Ceci n’est pas un appel à la débauche, mais à une
prise de conscience des réalités actuelles que nous ne pouvons
continuer d’ignorer. Je suis d’accord avec Wade quand il s’érige
contre le mariage précoce qu’il qualifie de « viol pur
et simple », mais je pense qu’il vaut mieux se marier à
douze ans que de tuer son bébé illégitime à seize
ans. Ces bébés étouffés dans des sacs plastiques
ou enterrés vivants.
Les femmes des milieux aisés n’ont pas ce problème, ce
qui ne veut pas dire qu’elles restent les jambes croisées. Elles
connaissent la pilule, le stérilet, tous les moyens modernes de contraception.

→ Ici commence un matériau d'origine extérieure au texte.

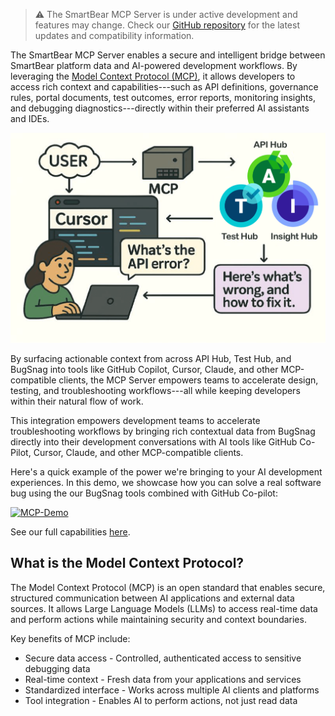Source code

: > ⚠️ The SmartBear MCP Server is under active development and features may change. Check our [GitHub repository](https://github.com/SmartBear/smartbear-mcp) for the latest updates and compatibility information.

The SmartBear MCP Server enables a secure and intelligent bridge between SmartBear platform data and AI-powered development workflows. By leveraging the [Model Context Protocol (MCP)](https://modelcontextprotocol.io/introduction), it allows developers to access rich context and capabilities---such as API definitions, governance rules, portal documents, test outcomes, error reports, monitoring insights, and debugging diagnostics---directly within their preferred AI assistants and IDEs.

![mcp-concept.png](./images/embedded/mcp-concept.png)

By surfacing actionable context from across API Hub, Test Hub, and BugSnag into tools like GitHub Copilot, Cursor, Claude, and other MCP-compatible clients, the MCP Server empowers teams to accelerate design, testing, and troubleshooting workflows---all while keeping developers within their natural flow of work.

This integration empowers development teams to accelerate troubleshooting workflows by bringing rich contextual data from BugSnag directly into their development conversations with AI tools like GitHub Co-Pilot, Cursor, Claude, and other MCP-compatible clients.

Here's a quick example of the power we're bringing to your AI development experiences. In this demo, we showcase how you can solve a real software bug using the our BugSnag tools combined with GitHub Co-pilot:

[![MCP-Demo](https://img.youtube.com/vi/NbKnK3rbcFE/0.jpg)](https://www.youtube.com/watch?v=NbKnK3rbcFE)

See our full capabilities [here](../mcp-server-capabilities).

## What is the Model Context Protocol?

The Model Context Protocol (MCP) is an open standard that enables secure, structured communication between AI applications and external data sources. It allows Large Language Models (LLMs) to access real-time data and perform actions while maintaining security and context boundaries.

Key benefits of MCP include:

-   Secure data access - Controlled, authenticated access to sensitive debugging data
-   Real-time context - Fresh data from your applications and services
-   Standardized interface - Works across multiple AI clients and platforms
-   Tool integration - Enables AI to perform actions, not just read data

Et dans le pire des cas, elles font recours à l’avortement dans
des instituts de qualité, ne mettant pas ainsi leurs vies en danger.
Je pleure pour ces bébés enterrés vivants, mais je pleure
aussi pour ces mamans que nous obligeons à commettre de tels actes.
Le tribunal qui les condamne devrait aussi condamner leurs entourages, les
parents et voisins, qui ne leur laissent pas d’autres choix, en gros,
la société toute entière, commanditaire des infanticides.
Et pourquoi n’arrête-t-on les hommes qui les engrossent ? Ces
femmes ne sont pas des monstres, mais des victimes. Chacune d’elles
aurait bien voulu garder son bébé et vivre, dans une famille
normale, avec le père de ce dernier. Même les prostituées
aimeraient se marier et avoir des enfants.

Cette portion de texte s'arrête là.